Manusia butuh hiburan. Klaim Neil Postman  (Shrum, 2010:345) mengamsumsikan bahwa tren untuk menyajikan “semua pokok bahasan sebagai hiburan” tumbuh dari cara pemrosesan informasi yang berubah pada diri penerima individual.  Media hiburan telah semakin menjadi saluran yang mendorong persuasivitas narasi-narasi publik (Green dan Brock dalam Shrum, 2010: 346) . Jika orang memang berbeda dalam dorongannya terhadap media hiburan, maka kemungkinan besar mereka yang lebih sering mencari hiburan bisa jadi lebih rentan terhadap narasi-narasi publik yang sering membentuk persuasi media. Proses-proses penerimaan pesan bisa jadi difasilitasi oleh NEnt:Pemberian tempat bagi pesan persuasif di dalam sebuah narasi fiksional. Hal ini dapat memiliki dampak deferensial tergantung besarnya disposisi penerimaan untuk mencari dan mengonsumsi hiburan. NEnt tidak hanya memoderasi dampak pesan dalam konteks hiburan tetapi juga menimbulkan ketergantungan yang mirip kecanduan, dan dapat menganggu tujuan utama fungsi sosial lain, seperti edukasi.

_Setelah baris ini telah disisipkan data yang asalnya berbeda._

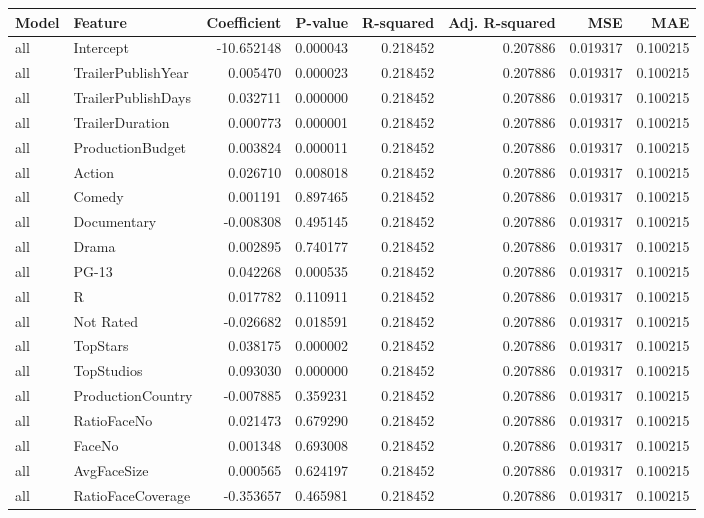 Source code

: \begin{tabular}{llrrrrrr}
\toprule
Model & Feature & Coefficient & P-value & R-squared & Adj. R-squared & MSE & MAE \\
\midrule
all & Intercept & -10.652148 & 0.000043 & 0.218452 & 0.207886 & 0.019317 & 0.100215 \\
all & TrailerPublishYear & 0.005470 & 0.000023 & 0.218452 & 0.207886 & 0.019317 & 0.100215 \\
all & TrailerPublishDays & 0.032711 & 0.000000 & 0.218452 & 0.207886 & 0.019317 & 0.100215 \\
all & TrailerDuration & 0.000773 & 0.000001 & 0.218452 & 0.207886 & 0.019317 & 0.100215 \\
all & ProductionBudget & 0.003824 & 0.000011 & 0.218452 & 0.207886 & 0.019317 & 0.100215 \\
all & Action & 0.026710 & 0.008018 & 0.218452 & 0.207886 & 0.019317 & 0.100215 \\
all & Comedy & 0.001191 & 0.897465 & 0.218452 & 0.207886 & 0.019317 & 0.100215 \\
all & Documentary & -0.008308 & 0.495145 & 0.218452 & 0.207886 & 0.019317 & 0.100215 \\
all & Drama & 0.002895 & 0.740177 & 0.218452 & 0.207886 & 0.019317 & 0.100215 \\
all & PG-13 & 0.042268 & 0.000535 & 0.218452 & 0.207886 & 0.019317 & 0.100215 \\
all & R & 0.017782 & 0.110911 & 0.218452 & 0.207886 & 0.019317 & 0.100215 \\
all & Not Rated & -0.026682 & 0.018591 & 0.218452 & 0.207886 & 0.019317 & 0.100215 \\
all & TopStars & 0.038175 & 0.000002 & 0.218452 & 0.207886 & 0.019317 & 0.100215 \\
all & TopStudios & 0.093030 & 0.000000 & 0.218452 & 0.207886 & 0.019317 & 0.100215 \\
all & ProductionCountry & -0.007885 & 0.359231 & 0.218452 & 0.207886 & 0.019317 & 0.100215 \\
all & RatioFaceNo & 0.021473 & 0.679290 & 0.218452 & 0.207886 & 0.019317 & 0.100215 \\
all & FaceNo & 0.001348 & 0.693008 & 0.218452 & 0.207886 & 0.019317 & 0.100215 \\
all & AvgFaceSize & 0.000565 & 0.624197 & 0.218452 & 0.207886 & 0.019317 & 0.100215 \\
all & RatioFaceCoverage & -0.353657 & 0.465981 & 0.218452 & 0.207886 & 0.019317 & 0.100215 \\

\end{tabular}
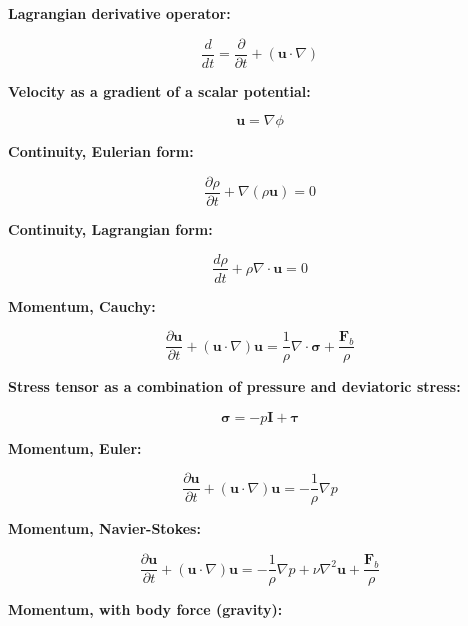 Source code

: \documentclass[12pt]{article}
\numberwithin{equation}{section}
\numberwithin{figure}{section}
\numberwithin{table}{section}
\begin{document}
\textbf{Lagrangian derivative operator:}
 
\begin{equation}
  \frac{d}{dt} = \frac{\partial}{\partial t} + (\mathbf{u} \cdot \nabla)
\end{equation}

\textbf{Velocity as a gradient of a scalar potential:}

\begin{equation}
  \mathbf{u} = \nabla \phi
\end{equation}

\textbf{Continuity, Eulerian form:}

\begin{equation}
  \frac{\partial \rho}{\partial t} + \nabla (\rho \mathbf{u}) = 0
\end{equation}

\textbf{Continuity, Lagrangian form:}

\begin{equation}
  \frac{d\rho}{dt} + \rho \nabla \cdot \mathbf{u} = 0
\end{equation}

\textbf{Momentum, Cauchy:}

\begin{equation}
  \frac{\partial \mathbf{u}}{\partial t} + (\mathbf{u} \cdot \nabla) \mathbf{u} =
  \frac{1}{\rho} \nabla \cdot \boldsymbol{\sigma} + \frac{\mathbf{F}_b}{\rho}
\end{equation}

\textbf{Stress tensor as a combination of pressure and deviatoric stress:}

\begin{equation}
  \boldsymbol{\sigma} = -p \mathbf{I} + \boldsymbol{\tau}
\end{equation}

\textbf{Momentum, Euler:}

\begin{equation}
  \frac{\partial \mathbf{u}}{\partial t} + (\mathbf{u} \cdot \nabla) \mathbf{u} =
  - \frac{1}{\rho} \nabla p
\end{equation}

\textbf{Momentum, Navier-Stokes:}

\begin{equation}
  \frac{\partial \mathbf{u}}{\partial t} + (\mathbf{u} \cdot \nabla) \mathbf{u} =
  - \frac{1}{\rho} \nabla p + \nu \nabla^2 \mathbf{u} + \frac{\mathbf{F}_b}{\rho}
\end{equation}

\textbf{Momentum, with body force (gravity):}
\end{document}
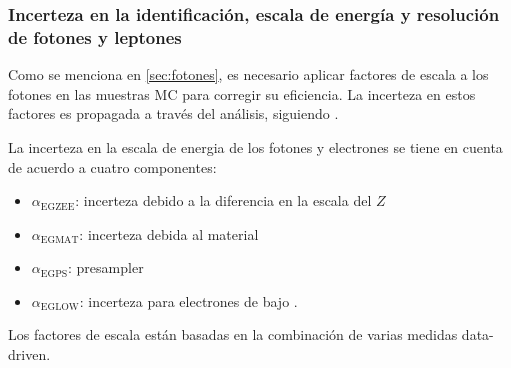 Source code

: \subsubsection{Incerteza en la identificación, escala de energía y resolución de fotones y leptones}

Como se menciona en \cref{sec:fotones}, es necesario aplicar factores de escala a los fotones en las
muestras MC para corregir su eficiencia. La incerteza en estos factores es propagada
a través del análisis, siguiendo \cite{PhoEffTwiki}. %

La incerteza en la escala de energia de los fotones y electrones se tiene en cuenta de acuerdo a cuatro componentes\cite{EGScaleTwiki}:

\begin{itemize}\itemsep0.2cm\parskip0.2cm
\item $\alpha_\text{EGZEE}$: incerteza debido a la diferencia en la escala del $Z$
\item $\alpha_\text{EGMAT}$: incerteza debida al material
\item $\alpha_\text{EGPS}$: presampler
\item $\alpha_\text{EGLOW}$: incerteza para electrones de bajo {\pt}.
\end{itemize}


Los factores de escala están basadas en la combinación de varias medidas data-driven.







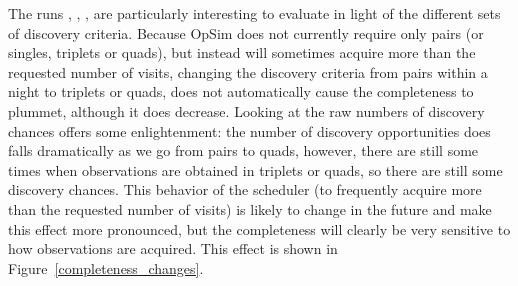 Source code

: The runs , ,
, 
are particularly interesting to evaluate in light of the different
sets of discovery criteria. Because OpSim does not currently require
only pairs (or singles, triplets or quads), but instead will sometimes
acquire more than the requested number of visits, changing the
discovery criteria from pairs within a night to triplets or quads,
does not automatically cause the completeness to plummet, although it
does decrease. Looking at the raw numbers of discovery chances offers some
enlightenment: the number of discovery opportunities does falls dramatically as we go from pairs to quads, however, there
are still some times when observations are obtained in triplets or
quads, so there are still some discovery chances. This behavior of the
scheduler (to frequently acquire more than the requested number of
visits) is likely to change in the future and make this effect more pronounced, but the completeness will
clearly be very sensitive to how observations are acquired. This effect is shown in
Figure~\ref{completeness_changes}.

Penulis Timothy C Brock dan Stephen D. Livingston dari Ohio University (Shrum, 2010: 348) berpendapat, bahwa orang yang memiliki NEnt yang tinggi  bisa jadi lebih rentan kepada pembudakan adiktif oleh bentuk-bentuk hiburan yang pasif seperti televisi.  Hiburan merupakan industri media paling besar dan paling cepat berkembang dan bahwa upaya-upaya komersial, agar dapat berhasil harus mampu menghibur dan juga menjalankan fungsinya yang lain. Singhal dan Rogers (Shrum, 2010: 366) menyatakan belum pernah terjadi sebelumnya dalam sejarah bagaimana hiburan begitu siap untuk diakses oleh banyak orang dengan waktu luang yang begitu banyak. 

Bisnis media merupakan bisnis yang begitu seksi, begitu menggiurkan sehingga menjadi lahan untuk mengeruk keuntungan. Kemudahannya untuk diakses dan bahkan dapat dinikmati dari berbagai kalangan membuat industri media tumbuh subur.  Komodifikasi konten hiburan di media massa tentu menjadi bahan jualan yang laku yang mana disebabkan oleh kebutuhan akan hiburan yang cukup besar.


Referensi

Croteasu, David dan William Hoynes. 2003. Media Society 3rd Edition. USA. Sage Publication.

Devereux, Eoin. 2003. Understanding The Media. USA. Sage Publication.
Doyle, Gillian. 2002. Media Ownership. USA. Sage Publication.
Fiske, John. 2011. Memahami Budaya Populer. Yogyakarta. Jalasutra. 
Fortunato, John A. 2005. Making Media Content. London. Lawrence Erlabum Associates Publishers.

Kellner, Douglas. 2010. Budaya Media. Yogyakarta. Jalasutra. 
McQuail, Denis. 1987. Teori Komunikasi Massa. Jakarta. Erlangga.
_______. 2011. Teori Komunikasi Massa Edisi 6 buku 1. Jakarta. Salemba Humanika.
_______. 2011. Teori Komunikasi Massa Edisi 6 buku 2. Jakarta. Salemba Humanika.
Mosco, Vincent. 2009. The Political Economy of Communication 2nd Editon. USA. Sage Publication.

Rivers, William L & Jay W. Jensen. 2003. Media Massa dan Masyarakat Modern Edisi 2. Jakarta. Prenada Media.

Shrum, L.J. 2010. Psikologi Media Entertainment. Yogyakarta. Jalasutra. 
Siapera, Eugenia. 2010. Cultural Diversity and Global Media. UK. Wiley-Black Well Publication.

Stanley J. Baran & Dennis K. Davis. 2000. Mass Communication Theory: Foundation, Ferment, and Future ed. 2nd. USA. Wadsworth.